TASK REQUIREMENTS:
Your reply should be the entries, output word for word, with each picture omitted.

DATASET CONTENT:
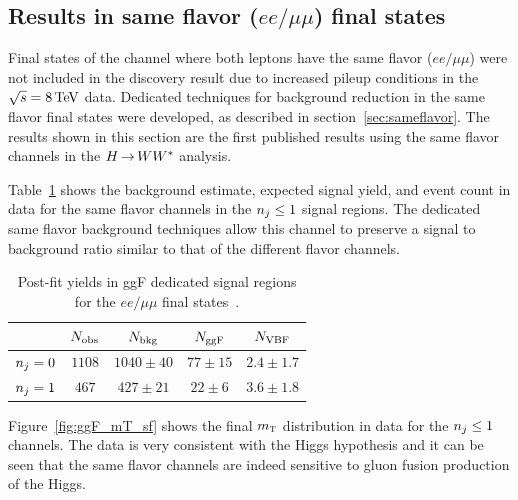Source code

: \subsection{Results in same flavor ($ee/\mu\mu$) final states}

Final states of the \HWWfull channel where both leptons have the same flavor ($ee/\mu\mu$) were not included in the discovery result due to increased pileup conditions in the $\sqrt{s} = 8 \TeV$ data. Dedicated techniques for background reduction in the same flavor final states were developed, as described in section~\ref{sec:sameflavor}. The results shown in this section are the first published results using the same flavor channels in the $H{\,{\rightarrow}\,}WW^\ast$ analysis. 

Table~\ref{tab:ggF_sf} shows the background estimate, expected signal yield, and event count in data for the same flavor channels in the $n_j \leq 1$ signal regions. The dedicated same flavor background techniques allow this channel to preserve a signal to background ratio similar to that of the different flavor channels. 

\begin{table}[h!]
\centering
\captionsetup{justification=centering}

\hspace{-10pt}
\begin{tabular}{|c|c|c|c|c|}
\hline
 & $N_{\rm obs}$ & $N_{\rm bkg}$ & $N_{\rm ggF}$ & $N_{\rm VBF}$ \\ \hline
$n_j = 0$ & $1108$ & $1040 \pm 40$ & $77 \pm 15$ & $2.4 \pm 1.7$ \\ \hline
$n_j = 1$ & $467$ & $427 \pm 21$ & $22 \pm 6$ & $3.6 \pm 1.8$ \\ \hline
\end{tabular}

\caption{
Post-fit yields in ggF dedicated signal regions for the $ee/\mu\mu$ final states~\cite{WW2015}. 
}
\label{tab:ggF_sf}
\end{table}

Figure~\ref{fig:ggF_mT_sf} shows the final $m_{\textrm{\footnotesize\sc t}}$ distribution in data for the $n_j \leq 1$ channels. The data is very consistent with the Higgs hypothesis and it can be seen that the same flavor channels are indeed sensitive to gluon fusion production of the Higgs.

EXERCISE ANSWER:
Source code

: \subsection{Results in same flavor ($ee/\mu\mu$) final states}

Final states of the \HWWfull channel where both leptons have the same flavor ($ee/\mu\mu$) were not included in the discovery result due to increased pileup conditions in the $\sqrt{s} = 8 \TeV$ data. Dedicated techniques for background reduction in the same flavor final states were developed, as described in section~\ref{sec:sameflavor}. The results shown in this section are the first published results using the same flavor channels in the $H{\,{\rightarrow}\,}WW^\ast$ analysis. 

Table~\ref{tab:ggF_sf} shows the background estimate, expected signal yield, and event count in data for the same flavor channels in the $n_j \leq 1$ signal regions. The dedicated same flavor background techniques allow this channel to preserve a signal to background ratio similar to that of the different flavor channels. 

\begin{table}[h!]
\centering
\captionsetup{justification=centering}

\hspace{-10pt}
\begin{tabular}{|c|c|c|c|c|}
\hline
 & $N_{\rm obs}$ & $N_{\rm bkg}$ & $N_{\rm ggF}$ & $N_{\rm VBF}$ \\ \hline
$n_j = 0$ & $1108$ & $1040 \pm 40$ & $77 \pm 15$ & $2.4 \pm 1.7$ \\ \hline
$n_j = 1$ & $467$ & $427 \pm 21$ & $22 \pm 6$ & $3.6 \pm 1.8$ \\ \hline
\end{tabular}

\caption{
Post-fit yields in ggF dedicated signal regions for the $ee/\mu\mu$ final states~\cite{WW2015}. 
}
\label{tab:ggF_sf}
\end{table}

Figure~\ref{fig:ggF_mT_sf} shows the final $m_{\textrm{\footnotesize\sc t}}$ distribution in data for the $n_j \leq 1$ channels. The data is very consistent with the Higgs hypothesis and it can be seen that the same flavor channels are indeed sensitive to gluon fusion production of the Higgs.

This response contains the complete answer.